Picking out Daisy’s green light at the end of his dock, Gatsby has “orgastic” dreams of romping “like the mind of God,” of listening to “the tuning-fork that had been struck upon a star.” Daisy, in Gatsby’s mind, is his soulmate. She catches something boundless in his imagination that Fitzgerald likens to the Old World explorers’ discovery of our shores.
Anyone who has fallen in love knows this larger-than-life feeling: at long last you’ve met someone amazing, someone unlike anyone you’ve ever known. Someone who seems to have transformed your world from black and white to color.

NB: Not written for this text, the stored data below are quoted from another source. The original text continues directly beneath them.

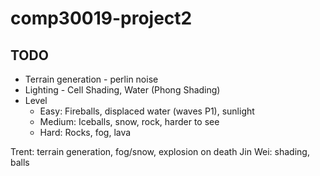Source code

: # comp30019-project2
## TODO
- Terrain generation - perlin noise
- Lighting - Cell Shading, Water (Phong Shading)
- Level
  - Easy: Fireballs, displaced water (waves P1), sunlight
  - Medium: Iceballs, snow, rock, harder to see
  - Hard: Rocks, fog, lava

 
Trent: terrain generation, fog/snow, explosion on death
Jin Wei: shading, balls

But that intensity alone is not enough to make a person your soulmate. A real soulmate also gives you a feeling of deep understanding. He or she really gets you. Like musicians in a band, you tune into each other. You finish each other’s sentences.
And because of that deep understanding, soulmates are comfortable being who they really are. There’s an ease about connecting, a sense that you can be vulnerable with each other. You’re dazzled, yes, but the paradox is that at the same time you can be yourself.

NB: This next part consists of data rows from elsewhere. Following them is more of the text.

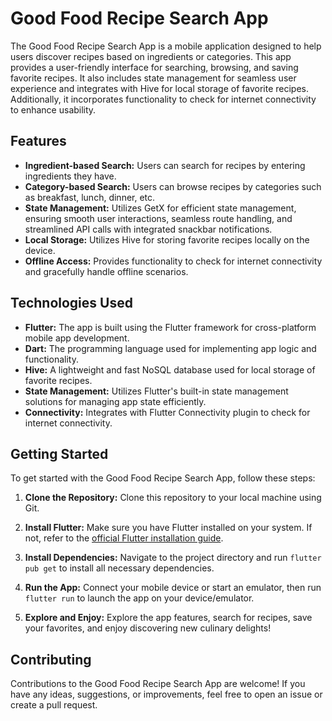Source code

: # Good Food Recipe Search App

The Good Food Recipe Search App is a mobile application designed to help users discover recipes based on ingredients or categories. This app provides a user-friendly interface for searching, browsing, and saving favorite recipes. It also includes state management for seamless user experience and integrates with Hive for local storage of favorite recipes. Additionally, it incorporates functionality to check for internet connectivity to enhance usability.

## Features

- **Ingredient-based Search:** Users can search for recipes by entering ingredients they have.
- **Category-based Search:** Users can browse recipes by categories such as breakfast, lunch, dinner, etc.
- **State Management:** Utilizes GetX for efficient state management, ensuring smooth user interactions, seamless route handling, and streamlined API calls with integrated snackbar notifications.
- **Local Storage:** Utilizes Hive for storing favorite recipes locally on the device.
- **Offline Access:** Provides functionality to check for internet connectivity and gracefully handle offline scenarios.

## Technologies Used

- **Flutter:** The app is built using the Flutter framework for cross-platform mobile app development.
- **Dart:** The programming language used for implementing app logic and functionality.
- **Hive:** A lightweight and fast NoSQL database used for local storage of favorite recipes.
- **State Management:** Utilizes Flutter's built-in state management solutions for managing app state efficiently.
- **Connectivity:** Integrates with Flutter Connectivity plugin to check for internet connectivity.

## Getting Started

To get started with the Good Food Recipe Search App, follow these steps:

1. **Clone the Repository:** Clone this repository to your local machine using Git.

2. **Install Flutter:** Make sure you have Flutter installed on your system. If not, refer to the [official Flutter installation guide](https://flutter.dev/docs/get-started/install).

3. **Install Dependencies:** Navigate to the project directory and run `flutter pub get` to install all necessary dependencies.

4. **Run the App:** Connect your mobile device or start an emulator, then run `flutter run` to launch the app on your device/emulator.

5. **Explore and Enjoy:** Explore the app features, search for recipes, save your favorites, and enjoy discovering new culinary delights!

## Contributing

Contributions to the Good Food Recipe Search App are welcome! If you have any ideas, suggestions, or improvements, feel free to open an issue or create a pull request.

That being-yourself part matters a lot, because one day even soulmates run into conflict and rough patches. (Your true soulmate will challenge you right at your own growing edge, but that’s a whole other blog post.) When tough times come, partners need the down-to-earth capacity to work things through, to be both loving and honest. Learning that takes courage and practice. You don’t just meet your soulmate; over months and years, you grow into soulmates.
Gatsby and Daisy never forge that deeper connection. Only Nick, the narrator, recognizes the truth about Daisy, her voice “full of money,” her “vast carelessness.” Gatsby never sees beyond his infatuation, and Daisy’s interest, in the end, is in herself.
When a couple come in for counseling, I always ask them how they met and what attracted them to each other. Often — even though they’re frustrated and disappointed in their relationship — they turn to each other and smile at the memory of those early days. And that tells me something important: they felt like soulmates once, and having shared that profound discovery, they are probably willing to work at finding a way back to each other.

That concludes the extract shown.